In my opinion, if you're going to name your rose after Maria Callas, it should properly be a *red* rose, which was Maria's favorite color. But this one is of a quite unusual hue.









There was an exemple in the Rose Garden at Golden Gate Park, San Francisco a few decades ago, which I visited. I'm not sure it's still there. There was also a report that a Brazilian breeder had produced one that he named after Callas, which was a lighter pink.
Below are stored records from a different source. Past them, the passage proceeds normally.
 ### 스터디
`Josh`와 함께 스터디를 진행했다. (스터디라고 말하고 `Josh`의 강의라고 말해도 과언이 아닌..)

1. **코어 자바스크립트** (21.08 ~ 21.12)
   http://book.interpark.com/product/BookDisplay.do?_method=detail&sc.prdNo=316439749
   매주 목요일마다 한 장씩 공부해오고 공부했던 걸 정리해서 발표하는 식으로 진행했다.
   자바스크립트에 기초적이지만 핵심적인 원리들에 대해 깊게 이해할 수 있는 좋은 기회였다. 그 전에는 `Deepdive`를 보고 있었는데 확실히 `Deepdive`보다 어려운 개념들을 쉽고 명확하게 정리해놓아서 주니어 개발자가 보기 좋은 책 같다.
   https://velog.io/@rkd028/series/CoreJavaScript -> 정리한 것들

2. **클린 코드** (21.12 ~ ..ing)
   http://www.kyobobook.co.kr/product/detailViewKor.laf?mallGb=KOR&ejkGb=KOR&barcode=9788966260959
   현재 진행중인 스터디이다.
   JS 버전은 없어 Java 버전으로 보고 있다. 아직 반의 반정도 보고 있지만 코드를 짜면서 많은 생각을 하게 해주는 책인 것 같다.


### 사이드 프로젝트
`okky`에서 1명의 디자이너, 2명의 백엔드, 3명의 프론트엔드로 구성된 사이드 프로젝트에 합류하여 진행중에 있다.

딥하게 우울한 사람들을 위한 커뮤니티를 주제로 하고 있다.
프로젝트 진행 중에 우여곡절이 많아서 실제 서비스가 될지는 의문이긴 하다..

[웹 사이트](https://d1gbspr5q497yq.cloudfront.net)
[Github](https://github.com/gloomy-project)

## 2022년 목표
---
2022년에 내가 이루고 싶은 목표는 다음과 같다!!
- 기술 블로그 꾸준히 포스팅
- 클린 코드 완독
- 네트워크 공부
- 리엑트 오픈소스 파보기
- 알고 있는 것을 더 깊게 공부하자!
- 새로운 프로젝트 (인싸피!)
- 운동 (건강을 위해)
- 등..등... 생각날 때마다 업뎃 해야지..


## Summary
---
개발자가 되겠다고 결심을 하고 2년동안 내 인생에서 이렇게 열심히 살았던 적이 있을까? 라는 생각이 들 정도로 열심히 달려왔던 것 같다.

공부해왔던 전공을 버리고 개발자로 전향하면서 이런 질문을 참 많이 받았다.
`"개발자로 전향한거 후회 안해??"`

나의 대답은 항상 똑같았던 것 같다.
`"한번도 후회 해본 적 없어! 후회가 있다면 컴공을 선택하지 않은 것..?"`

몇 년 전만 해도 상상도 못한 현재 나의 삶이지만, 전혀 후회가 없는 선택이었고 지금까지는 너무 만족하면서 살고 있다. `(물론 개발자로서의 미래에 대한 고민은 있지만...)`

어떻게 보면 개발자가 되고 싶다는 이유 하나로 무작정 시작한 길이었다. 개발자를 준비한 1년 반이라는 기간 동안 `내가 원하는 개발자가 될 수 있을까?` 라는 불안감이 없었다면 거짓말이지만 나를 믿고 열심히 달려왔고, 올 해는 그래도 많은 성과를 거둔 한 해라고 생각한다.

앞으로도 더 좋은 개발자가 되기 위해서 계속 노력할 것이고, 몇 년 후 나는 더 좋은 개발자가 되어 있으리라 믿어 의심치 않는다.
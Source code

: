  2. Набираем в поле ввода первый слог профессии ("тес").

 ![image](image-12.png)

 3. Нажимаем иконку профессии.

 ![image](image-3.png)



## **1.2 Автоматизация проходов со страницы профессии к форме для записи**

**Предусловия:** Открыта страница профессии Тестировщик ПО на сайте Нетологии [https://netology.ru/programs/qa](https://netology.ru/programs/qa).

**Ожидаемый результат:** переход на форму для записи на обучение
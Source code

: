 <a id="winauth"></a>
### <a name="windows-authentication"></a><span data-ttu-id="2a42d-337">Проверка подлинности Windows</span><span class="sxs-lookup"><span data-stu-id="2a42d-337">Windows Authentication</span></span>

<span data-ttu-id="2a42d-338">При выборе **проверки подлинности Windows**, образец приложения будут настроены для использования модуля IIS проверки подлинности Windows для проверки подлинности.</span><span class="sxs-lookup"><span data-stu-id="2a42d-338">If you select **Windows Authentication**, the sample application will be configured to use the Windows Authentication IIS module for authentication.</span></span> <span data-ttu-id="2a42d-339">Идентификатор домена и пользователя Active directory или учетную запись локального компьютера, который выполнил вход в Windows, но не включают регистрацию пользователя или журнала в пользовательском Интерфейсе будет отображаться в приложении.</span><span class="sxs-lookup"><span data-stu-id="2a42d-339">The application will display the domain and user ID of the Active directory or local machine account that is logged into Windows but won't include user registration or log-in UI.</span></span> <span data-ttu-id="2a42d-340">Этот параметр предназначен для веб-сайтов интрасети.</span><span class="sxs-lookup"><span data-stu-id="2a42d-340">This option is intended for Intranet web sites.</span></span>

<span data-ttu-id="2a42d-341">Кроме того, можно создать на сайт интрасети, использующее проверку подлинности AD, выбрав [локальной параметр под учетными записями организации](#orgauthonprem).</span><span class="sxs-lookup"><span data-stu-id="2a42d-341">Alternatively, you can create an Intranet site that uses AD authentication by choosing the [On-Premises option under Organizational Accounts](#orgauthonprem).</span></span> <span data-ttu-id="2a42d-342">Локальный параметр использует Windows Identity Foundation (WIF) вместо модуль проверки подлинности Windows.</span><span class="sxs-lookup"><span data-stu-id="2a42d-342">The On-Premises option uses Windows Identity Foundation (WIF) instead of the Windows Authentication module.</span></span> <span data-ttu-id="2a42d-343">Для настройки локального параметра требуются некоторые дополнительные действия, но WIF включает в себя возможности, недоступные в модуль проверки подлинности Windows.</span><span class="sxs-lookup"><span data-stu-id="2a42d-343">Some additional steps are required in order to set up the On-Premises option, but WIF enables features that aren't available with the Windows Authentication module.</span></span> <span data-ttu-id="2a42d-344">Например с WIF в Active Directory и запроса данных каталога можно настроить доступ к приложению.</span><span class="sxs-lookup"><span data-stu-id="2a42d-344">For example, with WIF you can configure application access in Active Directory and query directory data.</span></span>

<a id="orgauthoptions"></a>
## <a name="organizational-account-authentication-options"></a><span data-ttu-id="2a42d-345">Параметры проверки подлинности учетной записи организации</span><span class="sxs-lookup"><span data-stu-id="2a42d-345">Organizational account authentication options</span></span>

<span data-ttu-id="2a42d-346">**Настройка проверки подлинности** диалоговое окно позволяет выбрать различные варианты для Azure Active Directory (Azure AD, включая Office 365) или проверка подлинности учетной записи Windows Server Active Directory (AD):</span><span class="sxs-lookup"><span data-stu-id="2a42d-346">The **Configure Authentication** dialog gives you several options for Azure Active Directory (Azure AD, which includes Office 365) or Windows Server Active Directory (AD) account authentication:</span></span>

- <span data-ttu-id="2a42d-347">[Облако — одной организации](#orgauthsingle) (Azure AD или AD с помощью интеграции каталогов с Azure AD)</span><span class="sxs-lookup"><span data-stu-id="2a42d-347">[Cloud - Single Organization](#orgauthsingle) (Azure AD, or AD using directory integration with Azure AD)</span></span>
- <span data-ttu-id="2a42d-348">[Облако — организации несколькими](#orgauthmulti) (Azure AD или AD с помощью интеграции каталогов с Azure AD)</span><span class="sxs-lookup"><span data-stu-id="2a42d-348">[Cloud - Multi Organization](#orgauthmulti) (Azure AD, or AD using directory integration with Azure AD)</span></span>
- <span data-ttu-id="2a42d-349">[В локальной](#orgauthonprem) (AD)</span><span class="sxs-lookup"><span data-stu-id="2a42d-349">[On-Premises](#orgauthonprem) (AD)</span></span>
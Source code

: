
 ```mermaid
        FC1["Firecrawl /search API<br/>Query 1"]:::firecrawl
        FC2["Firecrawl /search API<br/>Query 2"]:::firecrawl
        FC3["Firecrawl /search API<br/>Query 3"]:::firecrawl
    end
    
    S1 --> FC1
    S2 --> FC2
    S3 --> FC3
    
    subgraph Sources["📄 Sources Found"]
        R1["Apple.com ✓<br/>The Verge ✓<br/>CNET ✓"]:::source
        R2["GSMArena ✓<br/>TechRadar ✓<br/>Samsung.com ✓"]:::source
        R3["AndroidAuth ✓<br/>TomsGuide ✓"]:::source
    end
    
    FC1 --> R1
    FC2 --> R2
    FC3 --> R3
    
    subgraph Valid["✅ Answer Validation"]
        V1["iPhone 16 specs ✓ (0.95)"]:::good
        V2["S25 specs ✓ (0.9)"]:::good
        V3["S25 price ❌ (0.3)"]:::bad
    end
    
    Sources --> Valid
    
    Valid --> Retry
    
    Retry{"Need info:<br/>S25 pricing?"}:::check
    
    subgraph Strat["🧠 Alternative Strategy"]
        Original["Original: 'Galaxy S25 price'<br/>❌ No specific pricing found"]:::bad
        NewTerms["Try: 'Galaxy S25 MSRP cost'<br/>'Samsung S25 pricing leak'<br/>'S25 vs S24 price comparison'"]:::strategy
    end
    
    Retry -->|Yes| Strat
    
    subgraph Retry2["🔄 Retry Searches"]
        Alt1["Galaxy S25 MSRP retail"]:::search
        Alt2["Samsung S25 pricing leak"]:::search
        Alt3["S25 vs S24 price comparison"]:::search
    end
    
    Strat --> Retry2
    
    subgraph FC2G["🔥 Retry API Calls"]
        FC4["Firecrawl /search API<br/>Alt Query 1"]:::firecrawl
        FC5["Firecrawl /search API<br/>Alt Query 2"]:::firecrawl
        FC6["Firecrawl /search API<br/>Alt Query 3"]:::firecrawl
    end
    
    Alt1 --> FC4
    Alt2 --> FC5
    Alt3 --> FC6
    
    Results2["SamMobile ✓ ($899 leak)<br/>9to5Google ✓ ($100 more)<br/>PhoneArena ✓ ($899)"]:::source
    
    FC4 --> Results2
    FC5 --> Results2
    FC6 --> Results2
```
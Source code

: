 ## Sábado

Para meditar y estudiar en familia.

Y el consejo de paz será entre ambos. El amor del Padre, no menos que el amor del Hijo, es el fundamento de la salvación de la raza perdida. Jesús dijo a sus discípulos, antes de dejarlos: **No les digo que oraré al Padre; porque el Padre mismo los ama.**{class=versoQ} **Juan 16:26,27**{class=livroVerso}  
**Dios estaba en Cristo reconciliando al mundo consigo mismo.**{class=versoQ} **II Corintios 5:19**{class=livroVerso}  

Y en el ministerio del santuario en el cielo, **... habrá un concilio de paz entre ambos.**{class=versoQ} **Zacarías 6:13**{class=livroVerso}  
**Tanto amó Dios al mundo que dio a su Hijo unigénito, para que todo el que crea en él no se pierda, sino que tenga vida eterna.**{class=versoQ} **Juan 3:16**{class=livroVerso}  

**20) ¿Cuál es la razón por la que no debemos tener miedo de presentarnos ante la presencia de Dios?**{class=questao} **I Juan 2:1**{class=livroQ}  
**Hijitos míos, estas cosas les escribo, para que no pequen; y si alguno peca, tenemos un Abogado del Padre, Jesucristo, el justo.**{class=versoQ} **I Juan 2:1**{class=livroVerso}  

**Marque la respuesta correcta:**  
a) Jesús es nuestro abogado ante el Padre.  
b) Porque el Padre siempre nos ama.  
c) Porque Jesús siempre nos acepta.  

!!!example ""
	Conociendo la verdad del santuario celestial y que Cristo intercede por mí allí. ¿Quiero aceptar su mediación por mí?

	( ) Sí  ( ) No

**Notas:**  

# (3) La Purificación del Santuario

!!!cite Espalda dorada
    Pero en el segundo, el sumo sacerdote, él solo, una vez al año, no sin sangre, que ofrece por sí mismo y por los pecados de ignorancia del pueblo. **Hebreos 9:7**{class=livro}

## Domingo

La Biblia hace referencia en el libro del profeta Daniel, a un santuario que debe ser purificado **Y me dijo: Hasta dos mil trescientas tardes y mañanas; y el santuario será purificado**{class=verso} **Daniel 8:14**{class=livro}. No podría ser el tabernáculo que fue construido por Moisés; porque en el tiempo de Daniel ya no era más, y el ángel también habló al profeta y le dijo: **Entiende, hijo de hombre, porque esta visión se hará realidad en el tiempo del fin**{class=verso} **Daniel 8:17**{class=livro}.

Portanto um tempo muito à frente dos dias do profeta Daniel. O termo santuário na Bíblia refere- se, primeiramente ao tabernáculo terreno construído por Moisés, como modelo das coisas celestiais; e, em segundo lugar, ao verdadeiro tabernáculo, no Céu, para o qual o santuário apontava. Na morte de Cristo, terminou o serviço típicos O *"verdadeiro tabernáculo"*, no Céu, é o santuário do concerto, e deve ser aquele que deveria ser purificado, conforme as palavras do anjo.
On another note, Sills as Mascagni's *Iris* would've been interesting to hear. There was once a performance of *Aida* in which she sang, in New Jersey, I think. A rabid Sills fan I once knew gave me a cassette tape of the performance. Unfortunately, I don't recall what she sounded like, but it wasn't all bad.


----------



## Woodduck (Mar 17, 2014)

VitellioScarpia said:


> I also fell for that one... :lol:


So did I.

,,,,,,,,,,,,,,,


----------



## nina foresti (Mar 11, 2014)

Being that I share this natal day with Bubbles, I thank you for the lovely Irises.
Divine.


----------



## Seattleoperafan (Mar 24, 2013)

This is the Helen Traubel Rose. We forget how famous she was back in her day!


----------



## Seattleoperafan (Mar 24, 2013)

Lily Pons Rose. I guessed she would have one and I was right.


----------



## Rogerx (Apr 27, 2018)

post deleted , not worth it.


----------



## Seattleoperafan (Mar 24, 2013)

In Germany this rose is known as the






Annelise Rothenburger Rose


----------



## MAS (Apr 15, 2015)

Seattleoperafan said:


> In Germany this rose is known as the
> View attachment 136716
> Annelise Rothenburger Rose


Anneliese Rothenberger is my favorite Germanic sopranos! So glad she had a rose named after her.


----------



## Woodduck (Mar 17, 2014)

Seattleoperafan said:


> In Germany this rose is known as the
> View attachment 136716
> Annelise Rothenburger Rose


A Rothenberger is a Rothenberger is a Rothenberger.


----------



## The Conte (May 31, 2015)

I love roses, they take time and patience to care for, but definitely worth it when you see the blooms!

N.


----------